Limited Long-Term Data on Financial Performance
The relatively recent emergence of ESG investing means that there is limited long-term data available on the financial performance of ESG-focused companies. While initial research suggests that ESG companies may offer lower downside risk and comparable or superior financial returns, longer-term data could reveal different outcomes. If ESG companies are found to be less resilient or less profitable over an extended period, investors primarily focused on financial returns may shift their investments away from the ESG sector.
Voluntary Nature of ESG Reporting
ESG investing relies heavily on companies voluntarily reporting sustainability data and committing to ESG initiatives. However, there is a risk that companies may choose to deprioritise or discontinue their ESG efforts and reporting.
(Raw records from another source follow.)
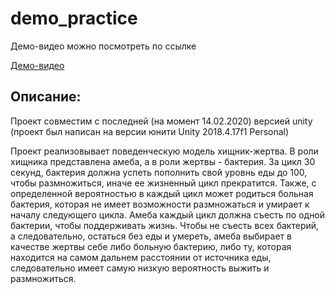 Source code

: # demo_practice

Демо-видео можно посмотреть по ссылке

[Демо-видео](https://drive.google.com/file/d/1huXTMVYAX3Ck5k9j_FA5JqbRs2iCtR8k/view?usp=sharing)

## Описание:

Проект совместим с последней (на момент 14.02.2020) версией unity (проект был написан на  версии юнити Unity 2018.4.17f1 Personal)

Проект реализовывает поведенческую модель хищник-жертва. В роли хищника представлена амеба, 
а в роли жертвы - бактерия. За цикл 30 секунд, бактерия должна успеть пополнить свой уровнь еды до 100, чтобы размножиться, иначе ее жизненный цикл прекратится. 
Также, с определенной вероятностью в каждый цикл может родиться больная бактерия, которая не имеет возможности размножаться и умирает к началу следующего цикла. 
Амеба каждый цикл должна съесть по одной бактерии, чтобы поддерживать жизнь. Чтобы не съесть всех бактерий, а следовательно, остаться без еды и умереть, амеба выбирает в качестве жертвы себе либо больную бактерию, либо ту, 
которая находится на самом дальнем расстоянии от источника еды, следовательно имеет самую низкую вероятность выжить и размножиться. 
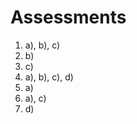 

Assessments
===========

1.  a), b), c)
2.  b)
3.  c)
4.  a), b), c), d) 
5.  a)
6.  a), c)
7.  d)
A broad reduction in the number of companies voluntarily disclosing sustainability data would limit the pool of high-quality, investable ESG companies available to investors. This could impact the diversification and performance of ESG portfolios.
Regulatory and Compliance Risks
The complex and dynamic nature of ESG investing presents challenges for regulatory compliance. The US Securities and Exchange Commission (SEC) has issued a risk alert highlighting several key risks, including inconsistent ESG disclosures, weak monitoring of ESG guidelines, misleading investment claims, and inadequate control mechanisms. These issues can lead to regulatory, reputational, financial, and strategic risks for companies engaged in ESG investing. It is crucial for investors to conduct thorough due diligence and carefully assess the authenticity of ESG investment opportunities to mitigate these risks effectively.
Superficial Engagement with ESG Principles
Some investors may place a disproportionate emphasis on the environmental aspect of ESG, neglecting the social and governance components. This superficial engagement with ESG principles can lead to suboptimal outcomes. To effectively manage risks and ensure the long-term sustainability of their investments, investors should actively engage with all facets of ESG. This includes integrating ESG considerations into their decision-making processes, actively voting their shares, and holding companies accountable for their ESG commitments.